(Stored data)
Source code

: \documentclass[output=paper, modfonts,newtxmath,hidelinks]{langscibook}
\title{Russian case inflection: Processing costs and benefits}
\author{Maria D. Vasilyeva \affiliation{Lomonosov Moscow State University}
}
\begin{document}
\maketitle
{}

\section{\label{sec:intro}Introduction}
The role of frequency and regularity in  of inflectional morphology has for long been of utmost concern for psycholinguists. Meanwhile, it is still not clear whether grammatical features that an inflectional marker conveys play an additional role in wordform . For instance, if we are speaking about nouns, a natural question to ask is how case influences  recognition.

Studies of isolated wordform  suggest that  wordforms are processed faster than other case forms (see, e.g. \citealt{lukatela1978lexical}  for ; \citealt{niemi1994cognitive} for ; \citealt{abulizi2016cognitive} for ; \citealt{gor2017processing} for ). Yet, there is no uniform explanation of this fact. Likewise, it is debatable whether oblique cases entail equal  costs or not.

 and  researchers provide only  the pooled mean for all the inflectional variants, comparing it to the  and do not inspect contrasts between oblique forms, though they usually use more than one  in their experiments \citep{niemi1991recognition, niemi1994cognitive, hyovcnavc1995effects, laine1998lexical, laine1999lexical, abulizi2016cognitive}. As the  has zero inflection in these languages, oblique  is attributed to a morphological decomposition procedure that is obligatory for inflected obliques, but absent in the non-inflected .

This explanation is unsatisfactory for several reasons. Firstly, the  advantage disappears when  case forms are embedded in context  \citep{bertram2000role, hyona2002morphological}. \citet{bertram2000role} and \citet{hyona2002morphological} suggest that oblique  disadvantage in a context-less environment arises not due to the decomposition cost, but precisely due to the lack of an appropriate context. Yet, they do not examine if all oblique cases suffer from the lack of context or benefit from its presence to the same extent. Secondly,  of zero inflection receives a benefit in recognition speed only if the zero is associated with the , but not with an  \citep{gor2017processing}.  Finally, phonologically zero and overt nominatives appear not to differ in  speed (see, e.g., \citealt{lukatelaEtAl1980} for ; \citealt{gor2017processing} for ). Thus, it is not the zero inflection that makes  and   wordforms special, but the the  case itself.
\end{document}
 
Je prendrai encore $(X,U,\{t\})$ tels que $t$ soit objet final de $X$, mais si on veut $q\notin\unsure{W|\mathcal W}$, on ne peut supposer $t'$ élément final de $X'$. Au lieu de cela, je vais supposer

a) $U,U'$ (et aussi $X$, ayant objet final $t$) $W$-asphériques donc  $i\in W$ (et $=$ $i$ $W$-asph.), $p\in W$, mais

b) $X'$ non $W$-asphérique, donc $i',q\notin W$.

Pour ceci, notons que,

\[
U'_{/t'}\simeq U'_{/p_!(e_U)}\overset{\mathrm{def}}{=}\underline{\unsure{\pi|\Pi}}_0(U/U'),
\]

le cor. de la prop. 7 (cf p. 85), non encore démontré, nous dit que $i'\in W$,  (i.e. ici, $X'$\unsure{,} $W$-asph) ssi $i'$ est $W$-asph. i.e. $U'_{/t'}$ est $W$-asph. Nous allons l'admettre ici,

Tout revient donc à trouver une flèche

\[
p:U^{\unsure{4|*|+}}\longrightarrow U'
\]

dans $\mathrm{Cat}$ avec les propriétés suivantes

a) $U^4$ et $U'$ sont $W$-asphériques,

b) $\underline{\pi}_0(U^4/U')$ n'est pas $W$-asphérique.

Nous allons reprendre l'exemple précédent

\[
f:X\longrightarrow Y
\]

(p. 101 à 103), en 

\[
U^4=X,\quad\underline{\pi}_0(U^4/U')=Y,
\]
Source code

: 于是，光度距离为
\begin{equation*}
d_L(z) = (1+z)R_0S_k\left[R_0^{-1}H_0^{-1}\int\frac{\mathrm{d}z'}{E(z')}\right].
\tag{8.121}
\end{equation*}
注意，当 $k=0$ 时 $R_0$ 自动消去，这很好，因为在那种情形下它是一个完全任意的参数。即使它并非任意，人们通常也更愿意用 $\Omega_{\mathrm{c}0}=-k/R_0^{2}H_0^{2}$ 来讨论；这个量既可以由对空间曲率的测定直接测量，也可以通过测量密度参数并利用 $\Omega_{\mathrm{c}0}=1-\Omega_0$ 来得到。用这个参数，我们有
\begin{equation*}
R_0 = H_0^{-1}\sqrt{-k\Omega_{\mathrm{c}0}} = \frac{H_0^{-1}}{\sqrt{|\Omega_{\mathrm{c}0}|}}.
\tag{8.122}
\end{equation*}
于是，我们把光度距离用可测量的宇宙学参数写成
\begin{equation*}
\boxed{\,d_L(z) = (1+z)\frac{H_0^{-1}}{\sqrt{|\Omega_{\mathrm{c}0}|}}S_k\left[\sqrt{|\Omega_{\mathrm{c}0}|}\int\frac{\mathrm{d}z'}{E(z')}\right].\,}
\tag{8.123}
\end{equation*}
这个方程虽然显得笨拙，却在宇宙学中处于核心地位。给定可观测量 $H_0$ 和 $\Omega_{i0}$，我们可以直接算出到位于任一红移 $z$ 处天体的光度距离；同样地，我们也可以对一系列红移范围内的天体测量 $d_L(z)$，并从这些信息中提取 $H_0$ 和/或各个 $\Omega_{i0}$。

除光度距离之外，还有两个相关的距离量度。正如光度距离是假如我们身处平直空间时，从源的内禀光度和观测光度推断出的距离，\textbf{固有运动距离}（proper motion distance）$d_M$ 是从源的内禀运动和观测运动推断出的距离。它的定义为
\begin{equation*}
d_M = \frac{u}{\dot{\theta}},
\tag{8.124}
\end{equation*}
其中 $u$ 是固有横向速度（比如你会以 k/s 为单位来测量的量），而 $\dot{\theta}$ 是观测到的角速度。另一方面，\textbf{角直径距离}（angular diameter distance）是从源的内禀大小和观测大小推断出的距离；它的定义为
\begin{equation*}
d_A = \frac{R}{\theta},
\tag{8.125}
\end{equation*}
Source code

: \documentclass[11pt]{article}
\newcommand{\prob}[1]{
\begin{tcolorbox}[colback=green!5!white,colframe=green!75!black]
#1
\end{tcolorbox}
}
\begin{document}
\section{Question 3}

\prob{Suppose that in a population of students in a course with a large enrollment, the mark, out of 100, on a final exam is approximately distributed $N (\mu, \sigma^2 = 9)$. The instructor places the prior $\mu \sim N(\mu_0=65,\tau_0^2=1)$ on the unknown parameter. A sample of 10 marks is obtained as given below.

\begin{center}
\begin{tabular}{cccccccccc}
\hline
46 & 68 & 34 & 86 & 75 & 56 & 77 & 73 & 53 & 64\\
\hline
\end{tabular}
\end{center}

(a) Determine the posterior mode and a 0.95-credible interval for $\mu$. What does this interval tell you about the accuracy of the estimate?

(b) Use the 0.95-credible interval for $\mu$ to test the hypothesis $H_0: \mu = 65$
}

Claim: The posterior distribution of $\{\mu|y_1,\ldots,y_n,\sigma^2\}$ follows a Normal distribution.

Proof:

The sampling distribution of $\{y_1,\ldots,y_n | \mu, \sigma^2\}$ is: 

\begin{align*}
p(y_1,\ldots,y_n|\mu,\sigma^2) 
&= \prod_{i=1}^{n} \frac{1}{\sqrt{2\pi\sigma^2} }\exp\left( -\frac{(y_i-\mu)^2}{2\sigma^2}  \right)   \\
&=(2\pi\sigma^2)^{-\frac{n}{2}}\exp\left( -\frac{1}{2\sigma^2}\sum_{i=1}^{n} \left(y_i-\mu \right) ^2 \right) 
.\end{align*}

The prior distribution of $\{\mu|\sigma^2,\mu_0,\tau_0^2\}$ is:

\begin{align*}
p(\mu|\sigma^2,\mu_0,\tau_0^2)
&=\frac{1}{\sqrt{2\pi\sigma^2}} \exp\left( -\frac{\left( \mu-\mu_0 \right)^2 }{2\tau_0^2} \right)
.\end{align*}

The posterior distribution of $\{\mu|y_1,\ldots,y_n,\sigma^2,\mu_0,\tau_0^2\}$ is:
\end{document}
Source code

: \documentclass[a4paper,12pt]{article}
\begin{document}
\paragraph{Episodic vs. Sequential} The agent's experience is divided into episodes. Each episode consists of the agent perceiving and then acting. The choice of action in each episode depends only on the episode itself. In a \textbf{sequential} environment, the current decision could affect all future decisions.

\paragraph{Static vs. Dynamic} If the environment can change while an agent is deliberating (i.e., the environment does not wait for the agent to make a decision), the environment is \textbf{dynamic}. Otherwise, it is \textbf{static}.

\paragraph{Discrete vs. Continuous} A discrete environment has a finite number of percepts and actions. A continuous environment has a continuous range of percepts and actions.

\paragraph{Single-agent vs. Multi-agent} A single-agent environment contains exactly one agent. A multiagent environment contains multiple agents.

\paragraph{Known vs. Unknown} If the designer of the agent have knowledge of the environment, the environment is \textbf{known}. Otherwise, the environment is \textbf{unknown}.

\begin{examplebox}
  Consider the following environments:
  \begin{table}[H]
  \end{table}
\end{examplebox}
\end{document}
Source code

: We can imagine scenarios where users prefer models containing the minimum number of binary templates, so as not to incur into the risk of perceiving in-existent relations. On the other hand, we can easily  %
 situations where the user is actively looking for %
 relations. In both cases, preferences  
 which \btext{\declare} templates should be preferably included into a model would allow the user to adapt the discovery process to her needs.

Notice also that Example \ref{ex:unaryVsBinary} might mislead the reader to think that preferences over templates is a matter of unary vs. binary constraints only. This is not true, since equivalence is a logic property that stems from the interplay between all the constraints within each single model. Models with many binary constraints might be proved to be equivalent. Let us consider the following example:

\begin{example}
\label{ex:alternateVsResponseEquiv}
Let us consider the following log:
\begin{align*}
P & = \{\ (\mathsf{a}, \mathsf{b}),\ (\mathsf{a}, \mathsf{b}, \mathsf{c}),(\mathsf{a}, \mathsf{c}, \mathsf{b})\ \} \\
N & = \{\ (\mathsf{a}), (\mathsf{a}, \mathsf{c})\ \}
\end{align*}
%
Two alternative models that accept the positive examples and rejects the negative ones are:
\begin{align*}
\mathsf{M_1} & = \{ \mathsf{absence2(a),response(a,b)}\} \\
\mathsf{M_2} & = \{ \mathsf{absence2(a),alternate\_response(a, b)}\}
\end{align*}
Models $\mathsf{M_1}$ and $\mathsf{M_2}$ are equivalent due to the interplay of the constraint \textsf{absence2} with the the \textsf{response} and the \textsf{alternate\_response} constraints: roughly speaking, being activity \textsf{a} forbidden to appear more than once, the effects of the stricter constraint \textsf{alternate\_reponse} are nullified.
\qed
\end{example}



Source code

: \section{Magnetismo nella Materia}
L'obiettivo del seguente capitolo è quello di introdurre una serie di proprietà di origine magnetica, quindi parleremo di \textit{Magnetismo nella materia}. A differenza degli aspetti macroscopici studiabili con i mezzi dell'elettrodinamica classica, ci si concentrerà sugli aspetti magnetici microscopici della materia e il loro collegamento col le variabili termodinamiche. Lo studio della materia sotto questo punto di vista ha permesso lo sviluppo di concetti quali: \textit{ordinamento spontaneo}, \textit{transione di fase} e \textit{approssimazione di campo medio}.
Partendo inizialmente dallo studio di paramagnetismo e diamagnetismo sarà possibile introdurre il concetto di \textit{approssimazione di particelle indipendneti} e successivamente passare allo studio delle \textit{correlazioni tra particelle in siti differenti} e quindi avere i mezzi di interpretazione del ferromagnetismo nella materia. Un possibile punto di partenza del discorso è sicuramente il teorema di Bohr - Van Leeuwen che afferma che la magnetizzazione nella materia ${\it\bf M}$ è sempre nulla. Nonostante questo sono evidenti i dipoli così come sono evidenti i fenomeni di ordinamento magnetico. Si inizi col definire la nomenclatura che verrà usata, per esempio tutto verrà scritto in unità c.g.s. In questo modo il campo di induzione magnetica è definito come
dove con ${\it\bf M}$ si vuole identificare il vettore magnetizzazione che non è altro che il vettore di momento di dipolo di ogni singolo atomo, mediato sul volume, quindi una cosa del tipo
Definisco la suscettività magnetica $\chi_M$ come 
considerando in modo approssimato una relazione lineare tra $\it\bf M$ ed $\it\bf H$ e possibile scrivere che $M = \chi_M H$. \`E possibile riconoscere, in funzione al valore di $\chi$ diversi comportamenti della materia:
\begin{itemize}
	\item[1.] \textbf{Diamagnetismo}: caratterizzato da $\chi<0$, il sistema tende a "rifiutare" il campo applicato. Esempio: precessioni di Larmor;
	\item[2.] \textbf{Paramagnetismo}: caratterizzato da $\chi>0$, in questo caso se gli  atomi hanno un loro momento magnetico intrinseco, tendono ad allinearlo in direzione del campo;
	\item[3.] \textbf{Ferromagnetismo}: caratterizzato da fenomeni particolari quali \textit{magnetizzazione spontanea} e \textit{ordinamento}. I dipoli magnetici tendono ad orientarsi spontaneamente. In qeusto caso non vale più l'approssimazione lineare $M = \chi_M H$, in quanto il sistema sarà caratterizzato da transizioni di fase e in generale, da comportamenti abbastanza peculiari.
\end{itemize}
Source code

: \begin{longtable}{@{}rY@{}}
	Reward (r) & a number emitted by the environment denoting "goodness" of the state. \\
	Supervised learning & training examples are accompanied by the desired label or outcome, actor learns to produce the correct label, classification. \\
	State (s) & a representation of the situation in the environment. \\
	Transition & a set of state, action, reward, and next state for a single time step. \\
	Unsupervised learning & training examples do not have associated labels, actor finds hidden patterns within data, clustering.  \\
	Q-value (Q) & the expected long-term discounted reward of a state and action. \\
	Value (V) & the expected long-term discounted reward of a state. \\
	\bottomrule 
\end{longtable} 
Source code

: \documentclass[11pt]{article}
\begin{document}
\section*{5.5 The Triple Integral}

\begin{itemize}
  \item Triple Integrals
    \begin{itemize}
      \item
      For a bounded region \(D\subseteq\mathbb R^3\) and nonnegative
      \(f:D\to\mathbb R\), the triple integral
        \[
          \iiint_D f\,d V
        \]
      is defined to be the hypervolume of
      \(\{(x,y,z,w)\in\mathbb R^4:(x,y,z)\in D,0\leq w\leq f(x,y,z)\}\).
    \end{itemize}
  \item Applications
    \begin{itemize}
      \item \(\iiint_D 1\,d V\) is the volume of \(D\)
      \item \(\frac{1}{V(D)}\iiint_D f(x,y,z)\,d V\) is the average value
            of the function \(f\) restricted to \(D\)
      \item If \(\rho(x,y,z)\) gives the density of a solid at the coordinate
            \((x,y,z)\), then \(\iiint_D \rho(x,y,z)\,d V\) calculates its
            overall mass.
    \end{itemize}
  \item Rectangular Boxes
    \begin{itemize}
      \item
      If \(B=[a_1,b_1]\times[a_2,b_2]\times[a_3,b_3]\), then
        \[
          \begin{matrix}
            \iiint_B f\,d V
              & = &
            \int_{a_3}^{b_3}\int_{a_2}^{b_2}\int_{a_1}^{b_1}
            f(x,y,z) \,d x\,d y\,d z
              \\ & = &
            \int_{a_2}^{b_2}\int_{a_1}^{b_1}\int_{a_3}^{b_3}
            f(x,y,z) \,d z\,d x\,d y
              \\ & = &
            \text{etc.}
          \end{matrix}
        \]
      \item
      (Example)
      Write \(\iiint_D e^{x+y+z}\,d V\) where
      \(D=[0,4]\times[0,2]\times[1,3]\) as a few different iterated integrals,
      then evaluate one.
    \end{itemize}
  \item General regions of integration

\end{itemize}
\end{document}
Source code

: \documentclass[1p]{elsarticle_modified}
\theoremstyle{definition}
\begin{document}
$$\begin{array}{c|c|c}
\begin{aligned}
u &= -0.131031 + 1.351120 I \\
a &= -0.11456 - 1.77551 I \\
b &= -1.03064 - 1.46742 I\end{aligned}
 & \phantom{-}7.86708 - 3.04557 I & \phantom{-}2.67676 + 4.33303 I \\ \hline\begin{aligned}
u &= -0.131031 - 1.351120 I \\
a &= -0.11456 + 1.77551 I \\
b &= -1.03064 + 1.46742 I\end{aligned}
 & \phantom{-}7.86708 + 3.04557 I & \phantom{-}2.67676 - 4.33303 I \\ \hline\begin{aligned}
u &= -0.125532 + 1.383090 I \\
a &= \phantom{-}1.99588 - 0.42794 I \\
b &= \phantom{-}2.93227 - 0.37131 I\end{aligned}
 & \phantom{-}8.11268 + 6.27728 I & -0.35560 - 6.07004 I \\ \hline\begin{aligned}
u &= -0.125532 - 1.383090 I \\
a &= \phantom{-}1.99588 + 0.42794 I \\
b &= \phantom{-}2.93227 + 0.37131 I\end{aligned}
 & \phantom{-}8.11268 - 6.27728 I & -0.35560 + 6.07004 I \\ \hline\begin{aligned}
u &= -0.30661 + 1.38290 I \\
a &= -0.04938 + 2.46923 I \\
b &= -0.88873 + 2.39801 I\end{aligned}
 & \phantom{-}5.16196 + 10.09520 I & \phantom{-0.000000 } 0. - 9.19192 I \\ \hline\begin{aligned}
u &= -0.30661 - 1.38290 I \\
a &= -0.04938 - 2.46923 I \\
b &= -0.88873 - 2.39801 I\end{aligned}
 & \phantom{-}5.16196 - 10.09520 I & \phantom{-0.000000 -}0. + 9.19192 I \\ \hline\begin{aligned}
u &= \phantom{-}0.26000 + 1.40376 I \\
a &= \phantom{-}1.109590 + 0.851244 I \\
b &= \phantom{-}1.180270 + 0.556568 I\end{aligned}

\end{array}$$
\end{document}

**Assignment**
Only lines that include "magnetizzazione" belong in the answer; return them from the entries above.

**Written answer**
Partendo inizialmente dallo studio di paramagnetismo e diamagnetismo sarà possibile introdurre il concetto di \textit{approssimazione di particelle indipendneti} e successivamente passare allo studio delle \textit{correlazioni tra particelle in siti differenti} e quindi avere i mezzi di interpretazione del ferromagnetismo nella materia. Un possibile punto di partenza del discorso è sicuramente il teorema di Bohr - Van Leeuwen che afferma che la magnetizzazione nella materia ${\it\bf M}$ è sempre nulla. Nonostante questo sono evidenti i dipoli così come sono evidenti i fenomeni di ordinamento magnetico. Si inizi col definire la nomenclatura che verrà usata, per esempio tutto verrà scritto in unità c.g.s. In questo modo il campo di induzione magnetica è definito come
dove con ${\it\bf M}$ si vuole identificare il vettore magnetizzazione che non è altro che il vettore di momento di dipolo di ogni singolo atomo, mediato sul volume, quindi una cosa del tipo
	\item[3.] \textbf{Ferromagnetismo}: caratterizzato da fenomeni particolari quali \textit{magnetizzazione spontanea} e \textit{ordinamento}. I dipoli magnetici tendono ad orientarsi spontaneamente. In qeusto caso non vale più l'approssimazione lineare $M = \chi_M H$, in quanto il sistema sarà caratterizzato da transizioni di fase e in generale, da comportamenti abbastanza peculiari.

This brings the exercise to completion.